▶ **LISTED ENTRIES**
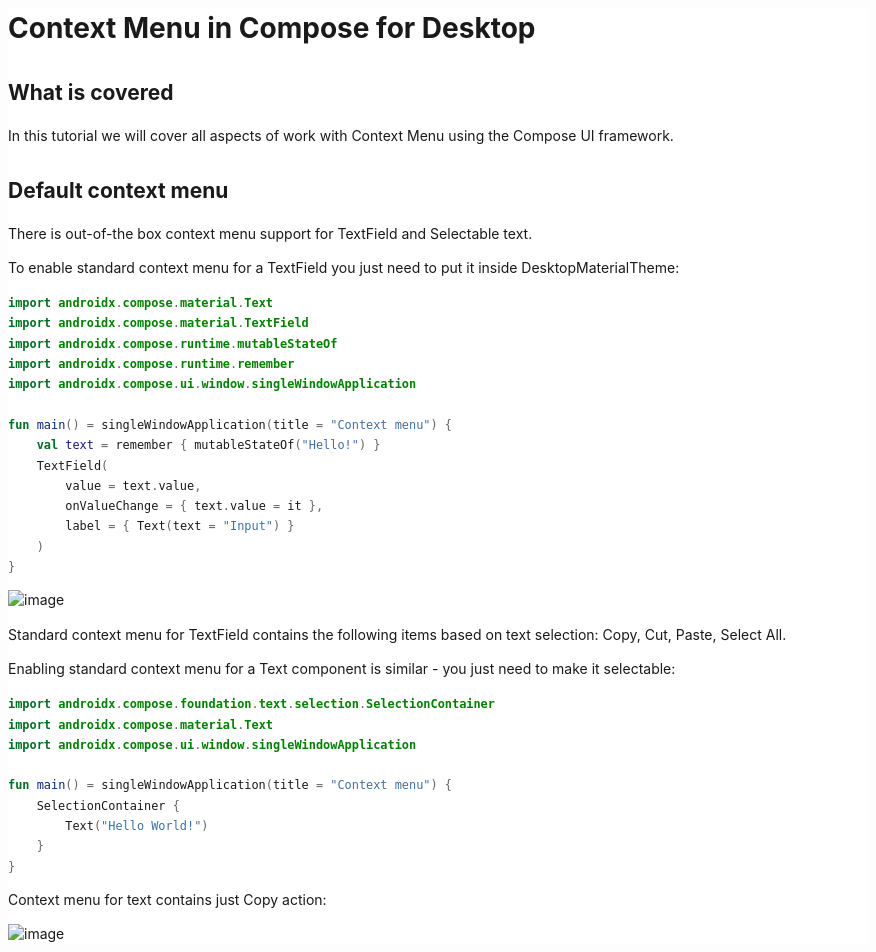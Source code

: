 # Context Menu in Compose for Desktop

## What is covered

In this tutorial we will cover all aspects of work with Context Menu
using the Compose UI framework.

## Default context menu 
There is out-of-the box context menu support for TextField and Selectable text. 

To enable standard context menu for a TextField you just need to put it inside DesktopMaterialTheme:

```kotlin
import androidx.compose.material.Text
import androidx.compose.material.TextField
import androidx.compose.runtime.mutableStateOf
import androidx.compose.runtime.remember
import androidx.compose.ui.window.singleWindowApplication

fun main() = singleWindowApplication(title = "Context menu") {
    val text = remember { mutableStateOf("Hello!") }
    TextField(
        value = text.value,
        onValueChange = { text.value = it },
        label = { Text(text = "Input") }
    )
}
```
<img width="396" alt="image" src="https://user-images.githubusercontent.com/5963351/190021028-c207164d-df04-4294-ad8f-da3106c16fb6.png">


Standard context menu for TextField contains the following items based on text selection: Copy, Cut, Paste, Select All.

Enabling standard context menu for a Text component is similar - you just need to make it selectable: 

```kotlin
import androidx.compose.foundation.text.selection.SelectionContainer
import androidx.compose.material.Text
import androidx.compose.ui.window.singleWindowApplication

fun main() = singleWindowApplication(title = "Context menu") {
    SelectionContainer {
        Text("Hello World!")
    }
}
```
Context menu for text contains just Copy action:

<img width="391" alt="image" src="https://user-images.githubusercontent.com/5963351/190020951-0cc539a2-f698-4e2b-bc20-9d4aa1b11c6f.png">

▶ **AIM OF THE TASK**
Return an exact copy of the data above, apart from any pictures.

▶ **ANSWER BOX**
Source code

: # Context Menu in Compose for Desktop

## What is covered

In this tutorial we will cover all aspects of work with Context Menu
using the Compose UI framework.

## Default context menu 
There is out-of-the box context menu support for TextField and Selectable text. 

To enable standard context menu for a TextField you just need to put it inside DesktopMaterialTheme:

```kotlin
import androidx.compose.material.Text
import androidx.compose.material.TextField
import androidx.compose.runtime.mutableStateOf
import androidx.compose.runtime.remember
import androidx.compose.ui.window.singleWindowApplication

fun main() = singleWindowApplication(title = "Context menu") {
    val text = remember { mutableStateOf("Hello!") }
    TextField(
        value = text.value,
        onValueChange = { text.value = it },
        label = { Text(text = "Input") }
    )
}
```
<img width="396" alt="image" src="https://user-images.githubusercontent.com/5963351/190021028-c207164d-df04-4294-ad8f-da3106c16fb6.png">


Standard context menu for TextField contains the following items based on text selection: Copy, Cut, Paste, Select All.

Enabling standard context menu for a Text component is similar - you just need to make it selectable: 

```kotlin
import androidx.compose.foundation.text.selection.SelectionContainer
import androidx.compose.material.Text
import androidx.compose.ui.window.singleWindowApplication

fun main() = singleWindowApplication(title = "Context menu") {
    SelectionContainer {
        Text("Hello World!")
    }
}
```
Context menu for text contains just Copy action:

<img width="391" alt="image" src="https://user-images.githubusercontent.com/5963351/190020951-0cc539a2-f698-4e2b-bc20-9d4aa1b11c6f.png">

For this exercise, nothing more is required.